#### Problem to solve
For each line below with the word "audio", write out a copy.

#### Task data

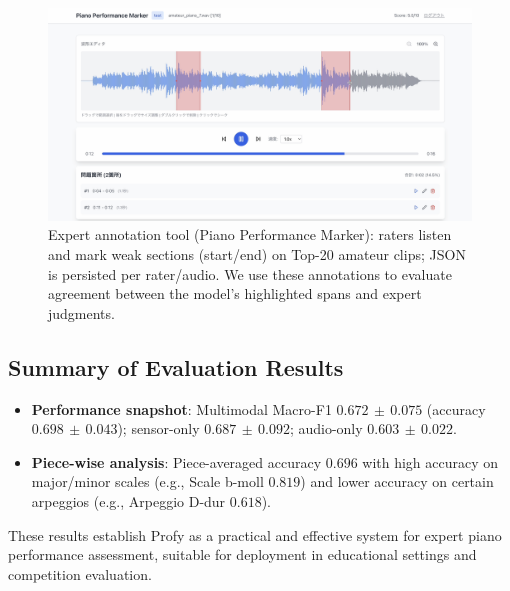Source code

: \documentclass[sigconf,review,anonymous]{acmart}
\begin{document}
\begin{figure}[t]
  \centering
  \includegraphics[width=0.95\linewidth]{figures/piano_marker.png}
  \caption{Expert annotation tool (Piano Performance Marker): raters listen and mark weak sections (start/end) on Top-20 amateur clips; JSON is persisted per rater/audio. We use these annotations to evaluate agreement between the model's highlighted spans and expert judgments.}
  \label{fig:annotation_ui}
\end{figure}

\subsection{Summary of Evaluation Results}
\begin{itemize}
\item \textbf{Performance snapshot}: Multimodal Macro-F1 $0.672\,\pm\,0.075$ (accuracy $0.698\,\pm\,0.043$); sensor-only $0.687\,\pm\,0.092$; audio-only $0.603\,\pm\,0.022$.
\item \textbf{Piece-wise analysis}: Piece-averaged accuracy $0.696$ with high accuracy on major/minor scales (e.g., Scale b-moll $0.819$) and lower accuracy on certain arpeggios (e.g., Arpeggio D-dur $0.618$).
\end{itemize}

These results establish Profy as a practical and effective system for expert piano performance assessment, suitable for deployment in educational settings and competition evaluation.
\end{document}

#### Response
  \caption{Expert annotation tool (Piano Performance Marker): raters listen and mark weak sections (start/end) on Top-20 amateur clips; JSON is persisted per rater/audio. We use these annotations to evaluate agreement between the model's highlighted spans and expert judgments.}
\item \textbf{Performance snapshot}: Multimodal Macro-F1 $0.672\,\pm\,0.075$ (accuracy $0.698\,\pm\,0.043$); sensor-only $0.687\,\pm\,0.092$; audio-only $0.603\,\pm\,0.022$.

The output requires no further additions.